Sur le seuil de Khamon, on aperçut Hamilcar. Il se retourna, en criant à ses hommes de s'écarter. Il descendit de son cheval; et du glaive qu'il tenait, en le piquant à la croupe, il l'envoya sur les Barbares.
C'était un étalon orynge qu'on nourrissait avec des boulettes de farine, et qui pliait les genoux pour laisser monter son maître. Pourquoi donc le renvoyait-il! Était-ce un sacrifice?
Le grand cheval galopait au milieu des lances, renversait les hommes, et, s'embarrassant les pieds dans ses entraves, tombait, puis se relevait avec des bonds furieux; et pendant qu'ils tâchaient de l'arrêter ou regardaient tout surpris, les Carthaginois s'étaient rejoints; ils entrèrent; la porte énorme se referma derrière eux, en retentissant.
Elle ne céda pas. Les Barbares vinrent s'écraser contre elle;—et durant quelques minutes, sur toute la longueur de l'armée, il y eut une oscillation de plus en plus molle et qui enfin s'arrêta.
Les Carthaginois avaient mis des soldats sur l'aqueduc; ils commençaient à lancer des pierres, des balles, des poutres. Spendius représenta qu'il ne fallait point s'obstiner. Ils allèrent s'établir plus loin, tous bien résolus à faire le siège de Carthage.
Cependant la rumeur de la guerre avait dépassé les confins de l'empire punique; et, des colonnes d'Hercule jusqu'au delà de Cyrène, les pasteurs en rêvaient en gardant leurs troupeaux; et les caravanes en causaient la nuit, à la lueur des étoiles. Cette grande Carthage, dominatrice des mers, splendide comme le soleil et effrayante comme un dieu, il se trouvait des hommes qui osaient l'attaquer! On avait plusieurs fois affirmé sa chute; et tous y avaient cru, car tous la souhaitaient: les populations soumises, les villages tributaires, les provinces alliées, les hordes indépendantes, ceux qui l'exécraient pour sa tyrannie, ou qui jalousaient sa puissance, ou qui convoitaient sa richesse. Les plus braves s'étaient joints bien vite aux Mercenaires. La défaite du Macar avait arrêté tous les autres. Ils avaient repris confiance, s'étaient avancés, rapprochés; et maintenant les hommes des régions orientales se tenaient dans les dunes de Clypea, de l'autre côté du golfe. Dès qu'ils aperçurent les Barbares, ils se montrèrent.

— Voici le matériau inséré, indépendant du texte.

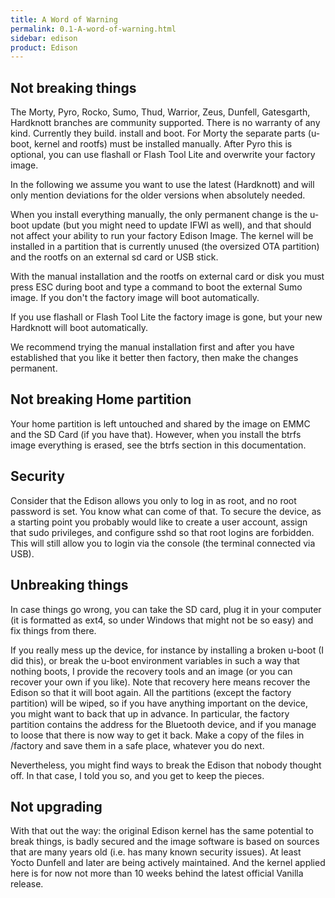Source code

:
 ```yaml
---
title: A Word of Warning
permalink: 0.1-A-word-of-warning.html
sidebar: edison
product: Edison
---
```

## Not breaking things
The Morty, Pyro, Rocko, Sumo, Thud, Warrior, Zeus, Dunfell, Gatesgarth, Hardknott branches are community supported. There is no warranty of any kind. Currently they build. install and boot. For Morty the separate parts (u-boot, kernel and rootfs) must be installed manually. After Pyro this is optional, you can use flashall or Flash Tool Lite and overwrite your factory image.

In the following we assume you want to use the latest (Hardknott) and will only mention deviations for the older versions when absolutely needed.

When you install everything manually, the only permanent change is the u-boot update (but you might need to update IFWI as well), and that should not affect your ability to run your factory Edison Image. The kernel will be installed in a partition that is currently unused (the oversized OTA partition) and the rootfs on an external sd card or USB stick.

With the manual installation and the rootfs on external card or disk you must press ESC during boot and type a command to boot the external Sumo image. If you don't the factory image will boot automatically.

If you use flashall or Flash Tool Lite the factory image is gone, but your new Hardknott will boot automatically.

We recommend trying the manual installation first and after you have established that you like it better then factory, then make the changes permanent.

## Not breaking Home partition

Your home partition is left untouched and shared by the image on EMMC and the SD Card (if you have that).
However, when you install the btrfs image everything is erased, see the btrfs section in this documentation.

## Security

Consider that the Edison allows you only to log in as root, and no root password is set. You know what can come of that. To secure the device, as a starting point you probably would like to create a user account, assign that sudo privileges, and configure sshd so that root logins are forbidden. This will still allow you to login via the console (the terminal connected via USB).

## Unbreaking things

In case things go wrong, you can take the SD card, plug it in your computer (it is formatted as ext4, so under Windows that might not be so easy) and fix things from there.

If you really mess up the device, for instance by installing a broken u-boot (I did this), or break the u-boot environment variables in such a way that nothing boots, I provide the recovery tools and an image (or you can recover your own if you like). Note that recovery here means recover the Edison so that it will boot again.  All the partitions (except the factory partition) will be wiped, so if you have anything important on the device, you might want to back that up in advance. In particular, the factory partition contains the address for the Bluetooth device, and if you manage to loose that there is now way to get it back. Make a copy of the files in /factory and save them in a safe place, whatever you do next.

Nevertheless, you might find ways to break the Edison that nobody thought off. In that case, I told you so, and you get to keep the pieces.

## Not upgrading

With that out the way: the original Edison kernel has the same potential to break things, is badly secured and the image software is based on sources that are many years old (i.e. has many known security issues). At least Yocto Dunfell and later are being actively maintained. And the kernel applied here is for now not more than 10 weeks behind the latest official Vanilla release.
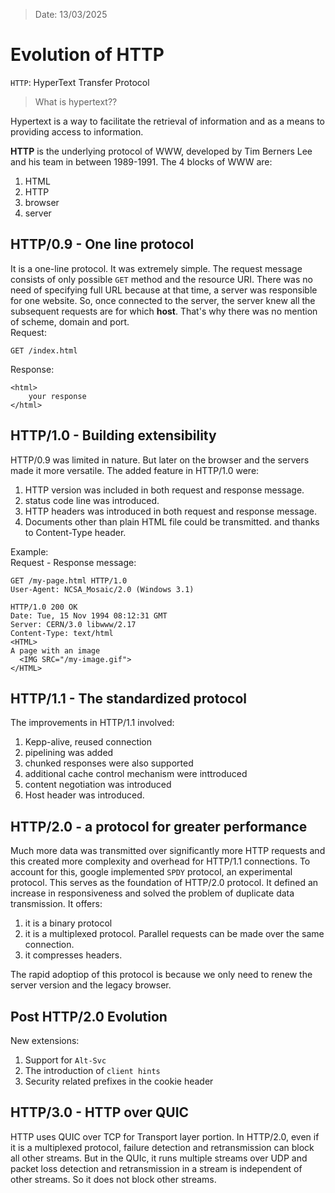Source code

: > Date: 13/03/2025 

# Evolution of HTTP 

`HTTP`: HyperText Transfer Protocol   

>What is hypertext??   

Hypertext is a way to facilitate the retrieval of information and as a means to providing access to information. 

**HTTP** is the underlying protocol of WWW, developed by Tim Berners Lee and his team in between 1989-1991. The 4 blocks of WWW are: 
1. HTML
2. HTTP
3. browser
4. server 
   
## HTTP/0.9 - One line protocol
It is a one-line protocol. It was extremely simple. The request message consists of only possible `GET` method and the resource URI. There was no need of specifying full URL because at that time, a server was responsible for one website. So, once connected to the server, the server knew all the subsequent requests are for which **host**. That's why there was no mention of scheme, domain and port.     
Request:
```HTTP
GET /index.html
```
Response:  
```HTTP
<html>
    your response
</html>
```  

## HTTP/1.0 - Building extensibility
HTTP/0.9 was limited in nature. But later on the browser and the servers made it more versatile. The added feature in HTTP/1.0 were: 
1. HTTP version was included in both request and response message.
2. status code line was introduced.
3. HTTP headers was introduced in both request and response message.
4. Documents other than plain HTML file could be transmitted. and thanks to Content-Type header. 

Example:   
Request - Response message:
```HTTP
GET /my-page.html HTTP/1.0
User-Agent: NCSA_Mosaic/2.0 (Windows 3.1)

HTTP/1.0 200 OK
Date: Tue, 15 Nov 1994 08:12:31 GMT
Server: CERN/3.0 libwww/2.17
Content-Type: text/html
<HTML>
A page with an image
  <IMG SRC="/my-image.gif">
</HTML>
```  

## HTTP/1.1 - The standardized protocol
The improvements in HTTP/1.1 involved:   
1. Kepp-alive, reused connection
2. pipelining was added
3. chunked responses were also supported
4. additional cache control mechanism were inttroduced
5. content negotiation was introduced
6. Host header was introduced. 

## HTTP/2.0 - a protocol for greater performance
Much more data was transmitted over significantly more HTTP requests and this created more complexity and overhead for HTTP/1.1 connections. To account for this, google implemented `SPDY` protocol, an experimental protocol. This serves as the foundation of HTTP/2.0 protocol. It defined an increase in responsiveness and solved the problem of duplicate data transmission. It offers:  
1. it is a binary protocol
2. it is a multiplexed protocol. Parallel requests can be made over the same connection. 
3. it compresses headers. 

The rapid adoptiop of this protocol is because we only need to renew the server version and the legacy browser. 

## Post HTTP/2.0 Evolution
New extensions: 
1. Support for `Alt-Svc` 
2. The introduction of `client hints`
3. Security related prefixes in the cookie header

## HTTP/3.0 -  HTTP over QUIC 
HTTP uses QUIC over TCP for Transport layer portion. In HTTP/2.0, even if it is a multiplexed protocol, failure detection and retransmission can block all other streams. But in the QUIc, it runs multiple streams over UDP and packet loss detection and retransmission in a stream is independent of other streams. So it  does not block other streams.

Ce n'étaient pas les Libyens des environs de Carthage; depuis longtemps ils composaient la troisième armée; mais les nomades du plateau de Barca, les bandits du cap Phiscus et du promontoire de Derné, ceux du Phazzana et de la Marmarique. Ils avaient traversé le désert en buvant aux puits saumâtres maçonnés avec des ossements de chameau; les Zuaèces, couverts de plumes d'autruche, étaient venus sur des quadriges; les Garamantes, masqués d'un voile noir, assis en arrière sur leurs cavales peintes; d'autres sur des ânes, sur des onagres, sur des zèbres, sur des buffles; et quelques-uns traînaient, avec leurs familles et leurs idoles, le toit de leur cabane en forme de chaloupe. Il y avait des Ammoniens aux membres ridés par l'eau chaude des fontaines; des Atarantes, qui maudissent le soleil; des Troglodytes, qui enterrent en riant leurs morts sous des branches d'arbre; et les hideux Auséens, qui mangent des sauterelles; les Achyrmachides, qui mangent des poux, et les Gysantes, peints de vermillon, qui mangent des singes.
Tous s'étaient rangés sur le bord de la mer en une grande ligne droite. Ils s'avancèrent ensuite comme des tourbillons de sable soulevés par le vent. Au milieu de l'isthme leur foule s'arrêta, les Mercenaires établis devant eux, près des murailles, ne voulant point bouger.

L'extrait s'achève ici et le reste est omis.